実は私は、カラオケに行ったことが一度も無い。


前から少しだけ興味があったけれど、錫也に

「カラオケは怖い人がいっぱい居る」

と言われて、怖くて行けなかった。


そんな話を郁にしたら、

「月子のナイト様は大変だね」

と笑われて、郁の友達がバイトをしているという綺麗で明るい雰囲気のカラオケ店に連れて行ってもらうことになった。


中に入ると、まるで洋風のお屋敷のようにオシャレな空間で、錫也の言っていたイメージとは全然違う。


驚いている間に郁はスムーズに受付を済ませてくれて、私達はマイクが二つ入ったかごを持って指定された部屋へと向かった。

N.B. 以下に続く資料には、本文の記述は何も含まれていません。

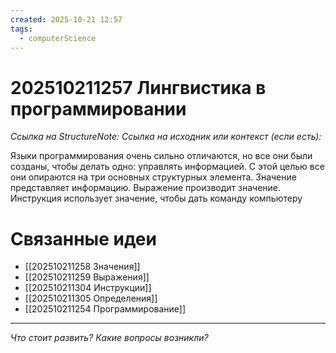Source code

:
 ```yaml
---
created: 2025-10-21 12:57
tags:
  - computerScience
---
```

# 202510211257 Лингвистика в программировании

*Ссылка на StructureNote:*
*Ссылка на исходник или контекст (если есть):*

Языки программирования очень сильно отличаются, но все они были созданы, чтобы делать одно: управлять информацией. С этой целью все они опираются на три основных структурных элемента. Значение представляет информацию. Выражение производит значение. Инструкция использует значение, чтобы дать команду компьютеру

# Связанные идеи

- [[202510211258 Значения]]
- [[202510211259 Выражения]]
- [[202510211304 Инструкции]]
- [[202510211305 Определения]]
- [[202510211254 Программирование]]

---

*Что стоит развить? Какие вопросы возникли?*
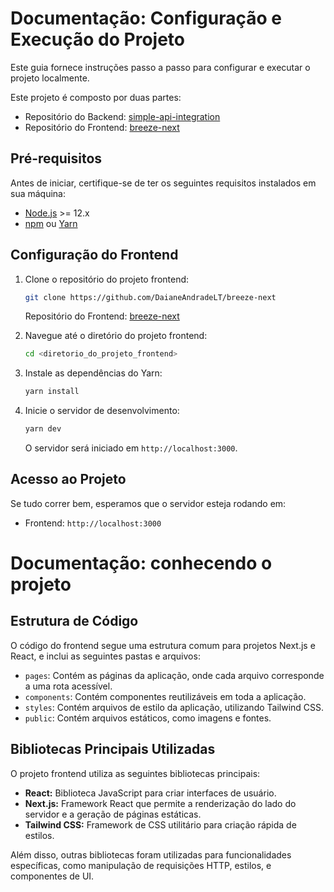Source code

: # Documentação: Configuração e Execução do Projeto

Este guia fornece instruções passo a passo para configurar e executar o projeto localmente.

Este projeto é composto por duas partes:

- Repositório do Backend: [simple-api-integration](https://github.com/DaianeAndradeLT/simple-api-integration)
- Repositório do Frontend: [breeze-next](https://github.com/DaianeAndradeLT/breeze-next)

## Pré-requisitos

Antes de iniciar, certifique-se de ter os seguintes requisitos instalados em sua máquina:

- [Node.js](https://nodejs.org/) >= 12.x
- [npm](https://www.npmjs.com/) ou [Yarn](https://yarnpkg.com/)

## Configuração do Frontend

1. Clone o repositório do projeto frontend:

    ```bash
    git clone https://github.com/DaianeAndradeLT/breeze-next
    ```

   Repositório do Frontend: [breeze-next](https://github.com/DaianeAndradeLT/breeze-next)

2. Navegue até o diretório do projeto frontend:

    ```bash
    cd <diretorio_do_projeto_frontend>
    ```

3. Instale as dependências do Yarn:

    ```bash
    yarn install
    ```

4. Inicie o servidor de desenvolvimento:

    ```bash
    yarn dev
    ```

   O servidor será iniciado em `http://localhost:3000`.

## Acesso ao Projeto

Se tudo correr bem, esperamos que o servidor esteja rodando em:

- Frontend: `http://localhost:3000`

# Documentação: conhecendo o projeto

## Estrutura de Código

O código do frontend segue uma estrutura comum para projetos Next.js e React, e inclui as seguintes pastas e arquivos:

- `pages`: Contém as páginas da aplicação, onde cada arquivo corresponde a uma rota acessível.
- `components`: Contém componentes reutilizáveis em toda a aplicação.
- `styles`: Contém arquivos de estilo da aplicação, utilizando Tailwind CSS.
- `public`: Contém arquivos estáticos, como imagens e fontes.

## Bibliotecas Principais Utilizadas

O projeto frontend utiliza as seguintes bibliotecas principais:

- **React:** Biblioteca JavaScript para criar interfaces de usuário.
- **Next.js:** Framework React que permite a renderização do lado do servidor e a geração de páginas estáticas.
- **Tailwind CSS:** Framework de CSS utilitário para criação rápida de estilos.

Além disso, outras bibliotecas foram utilizadas para funcionalidades específicas, como manipulação de requisições HTTP, estilos, e componentes de UI.
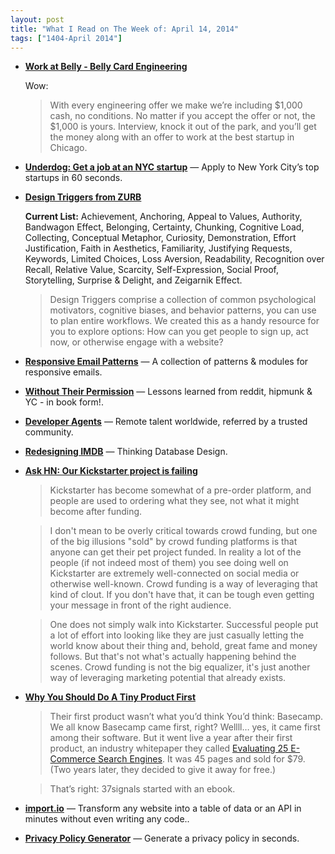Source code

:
 ```yaml
---
layout: post
title: "What I Read on The Week of: April 14, 2014"
tags: ["1404-April 2014"]
---
```


* **[Work at Belly - Belly Card Engineering](https://tech.bellycard.com/join/)**

    Wow:

    > With every engineering offer we make we’re including $1,000 cash, no conditions. No matter if you accept the offer or not, the $1,000 is yours. Interview, knock it out of the park, and you’ll get the money along with an offer to work at the best startup in Chicago.

* **[Underdog: Get a job at an NYC startup](http://www.underdog.io/)** — Apply to New York City’s top startups in 60 seconds.

* **[Design Triggers from ZURB](http://zurb.com/triggers)**

    **Current List:** Achievement, Anchoring, Appeal to Values, Authority, Bandwagon Effect, Belonging, Certainty, Chunking, Cognitive Load, Collecting, Conceptual Metaphor, Curiosity, Demonstration, Effort Justification, Faith in Aesthetics, Familiarity, Justifying Requests, Keywords, Limited Choices, Loss Aversion, Readability, Recognition over Recall, Relative Value, Scarcity, Self-Expression, Social Proof, Storytelling, Surprise & Delight, and Zeigarnik Effect.

    > Design Triggers comprise a collection of common psychological motivators, cognitive biases, and behavior patterns, you can use to plan entire workflows. We created this as a handy resource for you to explore options: How can you get people to sign up, act now, or otherwise engage with a website?

* **[Responsive Email Patterns](http://responsiveemailpatterns.com/)** — A collection of patterns & modules for responsive emails.

* **[Without Their Permission](http://withouttheirpermission.com/)** — Lessons learned from reddit, hipmunk & YC - in book form!.

* **[Developer Agents](http://www.developeragents.com/)** — Remote talent worldwide, referred by a trusted community.

* **[Redesigning IMDB](https://medium.com/p/2e9e865dd83)** — Thinking Database Design.

* **[Ask HN: Our Kickstarter project is failing](https://news.ycombinator.com/item?id=7581309)**

    > Kickstarter has become somewhat of a pre-order platform, and people are used to ordering what they see, not what it might become after funding.

    > I don't mean to be overly critical towards crowd funding, but one of the big illusions "sold" by crowd funding platforms is that anyone can get their pet project funded. In reality a lot of the people (if not indeed most of them) you see doing well on Kickstarter are extremely well-connected on social media or otherwise well-known. Crowd funding is a way of leveraging that kind of clout. If you don't have that, it can be tough even getting your message in front of the right audience.

    > One does not simply walk into Kickstarter. Successful people put a lot of effort into looking like they are just casually letting the world know about their thing and, behold, great fame and money follows. But that's not what's actually happening behind the scenes. Crowd funding is not the big equalizer, it's just another way of leveraging marketing potential that already exists.

* **[Why You Should Do A Tiny Product First](http://unicornfree.com/2013/why-you-should-do-a-tiny-product-first)**

    > Their first product wasn’t what you’d think
You’d think: Basecamp. We all know Basecamp came first, right? Wellll… yes, it came first among their software. But it went live a year after their first product, an industry whitepaper they called [Evaluating 25 E-Commerce Search Engines](http://signalvnoise.com/archives2/free_ecommerce_search_report.php). It was 45 pages and sold for $79. (Two years later, they decided to give it away for free.)

    >That’s right: 37signals started with an ebook.

* **[import.io](https://import.io/)** — Transform any website into a table of data or an API in minutes without even writing any code..

* **[Privacy Policy Generator](http://www.iubenda.com/en)** — Generate a privacy policy in seconds.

部屋に入り、荷物を端に置いて郁は曲リストの載っている辞典のように厚い本を適当にめくる。


「じゃあ、月子が先に歌ってよ。
 初カラオケなんでしょ?」


郁が私にマイクを差し出す。


「え・・・。
 緊張するから、郁が先に歌って」


私は郁の横に座って一緒に曲リストを見ながら、マイクを返す。


すると、郁は意地悪そうに微笑んだ。


その瞬間、嫌な予感がした。


郁がこの笑みを浮かべるときは、またからかわれるときだ。


「ふ〜ん。
 まあ、僕はそれでもいいんだけどね。
 月子は僕の後でも歌えるんだ?」


郁は、昔私がハマっていたバンドのボーカルだ。


毎週CDの売り上げNO.1の大人気バンドになる前に解散してしまったものの、その歌唱力は確かなものだった。


いくらブランクがあるとはいえ、たった数年のブランクで郁の歌が落ちるとも思えない。


「う・・・歌います・・・・・・」


完全に郁の方が一枚上手で、私は仕方なくマイクを受け取った。